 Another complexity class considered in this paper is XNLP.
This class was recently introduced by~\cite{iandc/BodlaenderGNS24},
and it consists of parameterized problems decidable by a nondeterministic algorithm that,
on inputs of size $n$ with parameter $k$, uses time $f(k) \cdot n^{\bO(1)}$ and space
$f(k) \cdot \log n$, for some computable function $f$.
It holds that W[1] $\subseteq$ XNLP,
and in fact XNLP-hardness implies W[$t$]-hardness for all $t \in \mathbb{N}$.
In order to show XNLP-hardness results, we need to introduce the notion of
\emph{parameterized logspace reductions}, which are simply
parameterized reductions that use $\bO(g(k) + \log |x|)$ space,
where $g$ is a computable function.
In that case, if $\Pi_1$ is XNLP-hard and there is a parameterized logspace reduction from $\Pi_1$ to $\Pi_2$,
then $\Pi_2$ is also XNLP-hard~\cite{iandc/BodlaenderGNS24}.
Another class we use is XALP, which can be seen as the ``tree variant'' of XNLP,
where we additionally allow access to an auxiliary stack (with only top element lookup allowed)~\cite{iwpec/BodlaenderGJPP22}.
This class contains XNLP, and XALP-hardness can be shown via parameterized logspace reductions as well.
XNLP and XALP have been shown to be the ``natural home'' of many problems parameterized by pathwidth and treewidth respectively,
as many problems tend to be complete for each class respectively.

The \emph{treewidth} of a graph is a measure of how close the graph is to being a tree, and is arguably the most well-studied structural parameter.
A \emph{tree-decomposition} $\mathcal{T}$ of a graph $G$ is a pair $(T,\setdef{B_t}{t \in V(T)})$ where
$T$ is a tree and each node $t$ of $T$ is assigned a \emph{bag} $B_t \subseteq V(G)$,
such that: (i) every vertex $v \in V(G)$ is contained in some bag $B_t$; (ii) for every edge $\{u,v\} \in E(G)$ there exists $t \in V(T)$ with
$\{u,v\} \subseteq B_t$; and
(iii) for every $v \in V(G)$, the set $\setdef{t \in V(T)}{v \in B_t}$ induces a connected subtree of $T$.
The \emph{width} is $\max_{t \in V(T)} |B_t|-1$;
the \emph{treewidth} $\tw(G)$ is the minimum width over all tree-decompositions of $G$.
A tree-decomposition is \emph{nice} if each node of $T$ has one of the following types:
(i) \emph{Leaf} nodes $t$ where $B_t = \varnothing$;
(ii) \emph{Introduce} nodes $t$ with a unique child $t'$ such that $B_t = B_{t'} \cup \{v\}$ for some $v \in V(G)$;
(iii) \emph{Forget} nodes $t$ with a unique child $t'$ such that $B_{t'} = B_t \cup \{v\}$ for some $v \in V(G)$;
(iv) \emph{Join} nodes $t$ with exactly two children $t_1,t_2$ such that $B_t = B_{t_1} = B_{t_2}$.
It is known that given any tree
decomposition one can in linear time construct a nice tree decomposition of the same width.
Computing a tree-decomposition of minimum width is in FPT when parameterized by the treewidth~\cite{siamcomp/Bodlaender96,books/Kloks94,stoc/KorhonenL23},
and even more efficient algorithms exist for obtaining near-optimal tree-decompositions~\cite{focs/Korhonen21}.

————

= The task =
Tell me how many lines of the data hold the word "cdot", giving only the number.

= Task output =
2